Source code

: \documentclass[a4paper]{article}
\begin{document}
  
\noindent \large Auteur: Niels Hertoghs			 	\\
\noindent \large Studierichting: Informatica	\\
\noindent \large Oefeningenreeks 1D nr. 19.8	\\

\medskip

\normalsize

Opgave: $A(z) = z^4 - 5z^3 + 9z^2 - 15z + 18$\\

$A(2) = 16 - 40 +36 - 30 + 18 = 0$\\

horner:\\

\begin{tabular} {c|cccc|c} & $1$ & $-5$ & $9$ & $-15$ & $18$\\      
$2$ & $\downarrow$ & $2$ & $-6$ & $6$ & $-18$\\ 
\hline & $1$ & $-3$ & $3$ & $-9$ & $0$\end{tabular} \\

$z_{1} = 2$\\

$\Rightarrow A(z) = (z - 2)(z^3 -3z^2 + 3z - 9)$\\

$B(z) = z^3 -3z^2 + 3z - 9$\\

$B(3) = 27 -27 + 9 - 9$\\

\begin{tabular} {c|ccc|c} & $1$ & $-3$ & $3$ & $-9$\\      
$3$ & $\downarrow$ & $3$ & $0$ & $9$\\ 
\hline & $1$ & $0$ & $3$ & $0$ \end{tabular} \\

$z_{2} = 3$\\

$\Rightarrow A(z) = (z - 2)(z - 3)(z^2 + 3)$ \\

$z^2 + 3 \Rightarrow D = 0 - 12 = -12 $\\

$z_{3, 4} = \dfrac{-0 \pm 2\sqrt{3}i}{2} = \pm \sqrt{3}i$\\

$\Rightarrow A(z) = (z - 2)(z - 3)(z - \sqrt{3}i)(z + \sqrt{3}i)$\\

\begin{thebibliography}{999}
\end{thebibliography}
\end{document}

■ ■ ■ ■ ■

Exercise description: Keep only the lines from the one containing "0 - 12 = -12 $\\" to the end of the entries, and repeat them exactly.

Result of the task:
$z^2 + 3 \Rightarrow D = 0 - 12 = -12 $\\

$z_{3, 4} = \dfrac{-0 \pm 2\sqrt{3}i}{2} = \pm \sqrt{3}i$\\

$\Rightarrow A(z) = (z - 2)(z - 3)(z - \sqrt{3}i)(z + \sqrt{3}i)$\\

\begin{thebibliography}{999}
\end{thebibliography}
\end{document}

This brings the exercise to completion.